Railway station in Tokyo, Japan

Kitami Station (喜多見駅; Kitami-eki) is a minor stop on the Odakyu Electric Railway Odawara Line straddling the border between Setagaya Ward and Komae City in Tokyo, Japan.
It is the 14th station, about 12.7 km, from Shinjuku Station. It was used by an average of about 32,000 passengers daily in 2005. It is serviced by local service trains; all other trains bypass the station.

==Layout==
The new station consists of two elevated side platforms and four tracks. Express trains typically bypass the station on the two innermost tracks while local trains typically stop at the station on the two outermost tracks. Kitami station's facilities are located on the ground floor. There are commercial and food establishments under the train tracks on either side of the concourse.

==History==
Kitami Station was opened on 1 April 1927.

Throughout the 1990s it was extensively redeveloped as part of the Odakyu Line's track doubling project. Previous to the redevelopment, the platforms were on ground level and linked by an overhead bridge.

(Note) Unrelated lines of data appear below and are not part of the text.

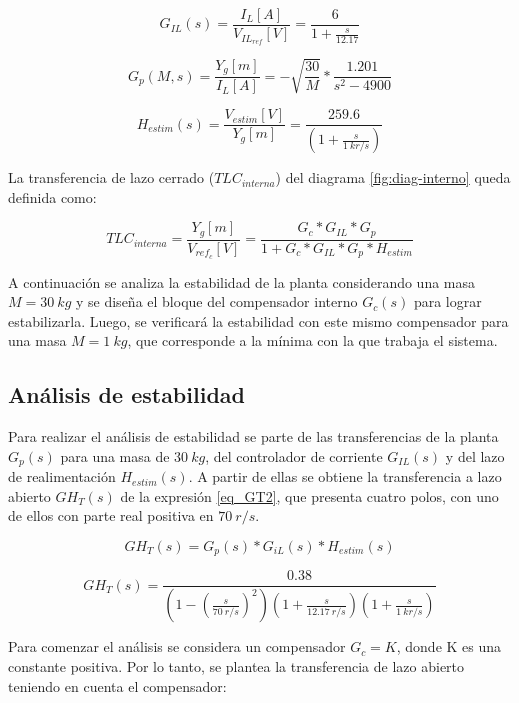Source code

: \begin{equation*}
	G_{IL}(s) =\frac{I_L[A]}{V_{IL_{ref}}[V]}=\frac{6}{1+\frac{s}{12.17}}
\end{equation*}

\begin{equation*} 
	G_{p}(M,s)=\frac{Y_g[m]}{I_L[A]}=-\sqrt{\frac{30}{M}}*\frac{1.201}{s^{2}-4900}
\end{equation*}

\begin{equation*} 
	H_{estim}(s)=\frac{V_{estim}[V]}{Y_{g}[m]}=\frac{259.6}{(1+\frac{s}{1\:kr/s})}
\end{equation*}

La transferencia de lazo cerrado ($TLC_{interna}$) del diagrama \ref{fig:diag-interno} queda definida como:

\begin{equation}
	TLC_{interna}=\frac{Y_g[m]}{V_{ref_c}[V]}=\frac{G_c*G_{IL}*G_p}{1+G_c*G_{IL}*G_p*H_{estim}}
\end{equation}

A continuación se analiza la estabilidad de la planta considerando una masa $M=30\:kg$ y se diseña el bloque del compensador interno $G_c(s)$ para lograr estabilizarla. Luego, se verificará la estabilidad con este mismo compensador para una masa $M=1\:kg$, que corresponde a la mínima con la que trabaja el sistema.

\subsection{Análisis de estabilidad}

Para realizar el análisis de estabilidad se parte de las transferencias de la planta $G_{p}(s)$ para una masa de $30\:kg$, del controlador de corriente $G_{IL}(s)$ y del lazo de realimentación $H_{estim}(s)$. A partir de ellas se obtiene la transferencia a lazo abierto $GH_T(s)$ de la expresión \ref{eq_GT2}, que presenta cuatro polos, con uno de ellos con parte real positiva en $70\:r/s$.

\begin{equation*}
	GH_T(s)=G_{p}(s)*G_{iL}(s)*H_{estim}(s) 
\end{equation*}

\begin{equation} \label{eq_GT2}
		GH_T(s)=\frac{0.38}{(1-(\frac{s}{70\:r/s})^2)(1+\frac{s}{12.17\:r/s })(1+\frac{s}{1\:kr/s}) }	
\end{equation}


Para comenzar el análisis se considera un compensador $G_c=K$, donde K es una constante positiva. Por lo tanto, se plantea la transferencia de lazo abierto teniendo en cuenta el compensador:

Station numbering was introduced in January 2014 with Kitami being assigned station number OH15.

==Surroundings==
The station lies in a residential area. There is a koban immediately outside the North Exit and a supermarket to the south. A neighbourhood shopping street stretches south. The Odakyu Railway's Kitami train depot lies to the east, alongside the Nogawa river.

There is a Catholic church to the north of the station. It was built in the early 20th century by Tsurumatsu Toshimitsu, the founder of Odakyu, for his daughter.

The name of the area, Kitami, is thought to originate from an ancient Ainu word meaning "flat, wooded place".